Stored data
┏━━

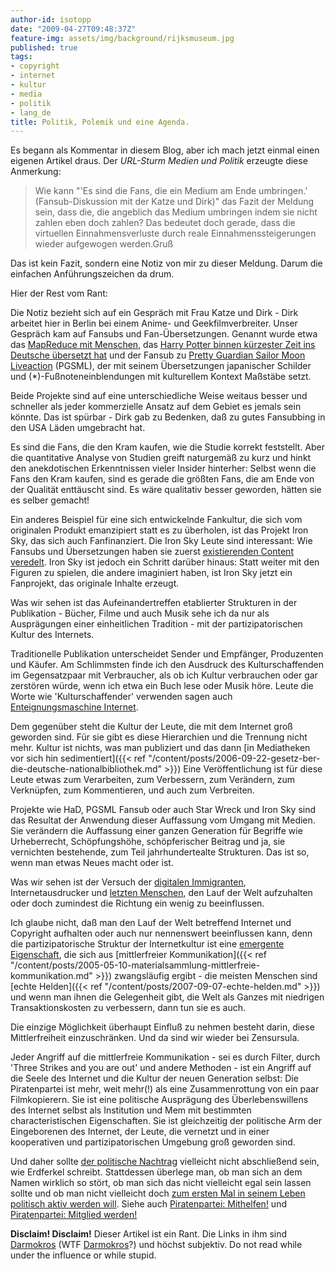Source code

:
 ```yaml
---
author-id: isotopp
date: "2009-04-27T09:48:37Z"
feature-img: assets/img/background/rijksmuseum.jpg
published: true
tags:
- copyright
- internet
- kultur
- media
- politik
- lang_de
title: Politik, Polemik und eine Agenda.
---
```


Es begann als Kommentar in diesem Blog, aber ich mach jetzt einmal einen
eigenen Artikel draus. Der _URL-Sturm Medien und Politik_ erzeugte diese
Anmerkung:

> Wie kann "'Es sind die Fans, die ein Medium am Ende umbringen.'
> (Fansub-Diskussion mit der Katze und Dirk)" das Fazit der Meldung sein,
> dass die, die angeblich das Medium umbringen indem sie nicht zahlen eben
> doch zahlen? Das bedeutet doch gerade, dass die virtuellen
> Einnahmensverluste durch reale Einnahmenssteigerungen wieder aufgewogen
> werden.Gruß

Das ist kein Fazit, sondern eine Notiz von mir zu dieser Meldung. Darum die
einfachen Anführungszeichen da drum.

Hier der Rest vom Rant:

Die Notiz bezieht sich auf ein Gespräch mit Frau Katze und Dirk - Dirk
arbeitet hier in Berlin bei einem Anime- und Geekfilmverbreiter. Unser
Gespräch kam auf Fansubs und Fan-Übersetzungen. Genannt wurde etwa das
[MapReduce mit Menschen](http://de.wikipedia.org/wiki/MapReduce), das 
[Harry Potter binnen kürzester Zeit ins Deutsche übersetzt hat](http://www.harry-auf-deutsch.de/HaD/index.php) 
und der Fansub zu
[Pretty Guardian Sailor Moon Liveaction](http://www.imdb.com/title/tt0386917/) 
(PGSML), der mit seinem Übersetzungen japanischer Schilder und
(*)-Fußnoteneinblendungen mit kulturellem Kontext Maßstäbe setzt.

Beide Projekte sind auf eine unterschiedliche Weise weitaus besser und
schneller als jeder kommerzielle Ansatz auf dem Gebiet es jemals sein
könnte. Das ist spürbar - Dirk gab zu Bedenken, daß zu gutes Fansubbing in
den USA Läden umgebracht hat.

Es sind die Fans, die den Kram kaufen, wie die Studie korrekt feststellt.
Aber die quantitative Analyse von Studien greift naturgemäß zu kurz und
hinkt den anekdotischen Erkenntnissen vieler Insider hinterher: Selbst wenn
die Fans den Kram kaufen, sind es gerade die größten Fans, die am Ende von
der Qualität enttäuscht sind. Es wäre qualitativ besser geworden, hätten sie
es selber gemacht!

Ein anderes Beispiel für eine sich entwickelnde Fankultur, die sich vom
originalen Produkt emanzipiert statt es zu überholen, ist das Projekt Iron
Sky, das sich auch Fanfinanziert. Die Iron Sky Leute sind interessant: Wie
Fansubs und Übersetzungen haben sie zuerst
[existierenden Content veredelt](http://www.imdb.com/title/tt0472566/). 
Iron Sky ist jedoch ein Schritt darüber hinaus: Statt weiter mit den Figuren
zu spielen, die andere imaginiert haben, ist Iron Sky jetzt ein Fanprojekt,
das originale Inhalte erzeugt.

Was wir sehen ist das Aufeinandertreffen etablierter Strukturen in der
Publikation - Bücher, Filme und auch Musik sehe ich da nur als Ausprägungen
einer einheitlichen Tradition - mit der partizipatorischen Kultur des
Internets. 

Traditionelle Publikation unterscheidet Sender und Empfänger,
Produzenten und Käufer. Am Schlimmsten finde ich den Ausdruck des
Kulturschaffenden im Gegensatzpaar mit Verbraucher, als ob ich Kultur
verbrauchen oder gar zerstören würde, wenn ich etwa ein Buch lese oder Musik
höre. Leute die Worte wie 'Kulturschaffender' verwenden sagen auch
[Enteignungsmaschine Internet](http://www.bundestag.de/dasparlament/2007/34/thema/17014758.html).

Dem gegenüber steht die Kultur der Leute, die mit dem Internet groß geworden
sind. Für sie gibt es diese Hierarchien und die Trennung nicht mehr. Kultur
ist nichts, was man publiziert und das dann
[in Mediatheken vor sich hin sedimentiert]({{< ref "/content/posts/2006-09-22-gesetz-ber-die-deutsche-nationalbibliothek.md" >}})
Eine Veröffentlichung ist für diese Leute etwas zum Verarbeiten, zum
Verbessern, zum Verändern, zum Verknüpfen, zum Kommentieren, und auch zum
Verbreiten.

Projekte wie HaD, PGSML Fansub oder auch Star Wreck und Iron Sky sind das
Resultat der Anwendung dieser Auffassung vom Umgang mit Medien. Sie
verändern die Auffassung einer ganzen Generation für Begriffe wie
Urheberrecht, Schöpfungshöhe, schöpferischer Beitrag und ja, sie vernichten
bestehende, zum Teil jahrhundertealte Strukturen. Das ist so, wenn man etwas
Neues macht oder ist.

Was wir sehen ist der Versuch der 
[digitalen Immigranten](http://www.danisch.de/blog/2008/04/10/der-gesundheitskarten-sicherheits-krampf/),
Internetausdrucker und
[letzten Menschen](http://www.sterneck.net/literatur/nietzsche-stern/index.php), den
Lauf der Welt aufzuhalten oder doch zumindest die Richtung ein wenig zu
beeinflussen.

Ich glaube nicht, daß man den Lauf der Welt betreffend Internet und
Copyright aufhalten oder auch nur nennenswert beeinflussen kann, denn die
partizipatorische Struktur der Internetkultur ist eine 
[emergente Eigenschaft](http://de.wikipedia.org/wiki/Emergenz#Emergenz_als_disziplin.C3.BCbergreifendes_Konzept),
die sich aus 
[mittlerfreier Kommunikation]({{< ref "/content/posts/2005-05-10-materialsammlung-mittlerfreie-kommunikation.md" >}})
zwangsläufig ergibt - die meisten Menschen sind 
[echte Helden]({{< ref "/content/posts/2007-09-07-echte-helden.md" >}})
und wenn man ihnen die Gelegenheit gibt, die Welt als Ganzes mit niedrigen
Transaktionskosten zu verbessern, dann tun sie es auch.

Die einzige Möglichkeit überhaupt Einfluß zu nehmen besteht darin, diese
Mittlerfreiheit einzuschränken. Und da sind wir wieder bei Zensursula.

Jeder Angriff auf die mittlerfreie Kommunikation - sei es durch Filter,
durch 'Three Strikes and you are out' und andere Methoden - ist ein Angriff
auf die Seele des Internet und die Kultur der neuen Generation selbst: Die
Piratenpartei ist mehr, weit mehr(!) als eine Zusammenrottung von ein paar
Filmkopierern. Sie ist eine politische Ausprägung des Überlebenswillens des
Internet selbst als Institution und Mem mit bestimmten characteristischen
Eigenschaften. Sie ist gleichzeitig der politische Arm der Eingeborenen des
Internet, der Leute, die vernetzt und in einer kooperativen und
partizipatorischen Umgebung groß geworden sind.

Und daher sollte 
[der politische Nachtrag](http://erdferkel.supersized.org/archives/466-Abschliessender-politischer-Nachtrag.html)
vielleicht nicht abschließend sein, wie Erdferkel schreibt. Stattdessen
überlege man, ob man sich an dem Namen wirklich so stört, ob man sich das
nicht vielleicht egal sein lassen sollte und ob man nicht vielleicht doch
[zum ersten Mal in seinem Leben politisch aktiv werden will](http://www.orkpiraten.de/blog/archives/528-Im-Netz-der-Piraten.html).
Siehe auch
[Piratenpartei: Mithelfen!](http://berlin.piratenpartei.de/index.php/mithelfen/) und 
[Piratenpartei: Mitglied werden!](http://berlin.piratenpartei.de/index.php/mitmachen/mitglied-werden/)

**Disclaim! Disclaim!** Dieser Artikel ist ein Rant. Die Links in ihm sind 
[Darmokros](http://en.wikipedia.org/wiki/Darmok) (WTF 
[Darmokros](http://www.google.de/search?q=Darmokros)?) und höchst subjektiv.
Do not read while under the influence or while stupid.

┗━━

» **What you have to do**
Go through the entries above and copy out every line that includes the word "geworden".

» **Solved problem**
der Qualität enttäuscht sind. Es wäre qualitativ besser geworden, hätten sie
Dem gegenüber steht die Kultur der Leute, die mit dem Internet groß geworden
partizipatorischen Umgebung groß geworden sind.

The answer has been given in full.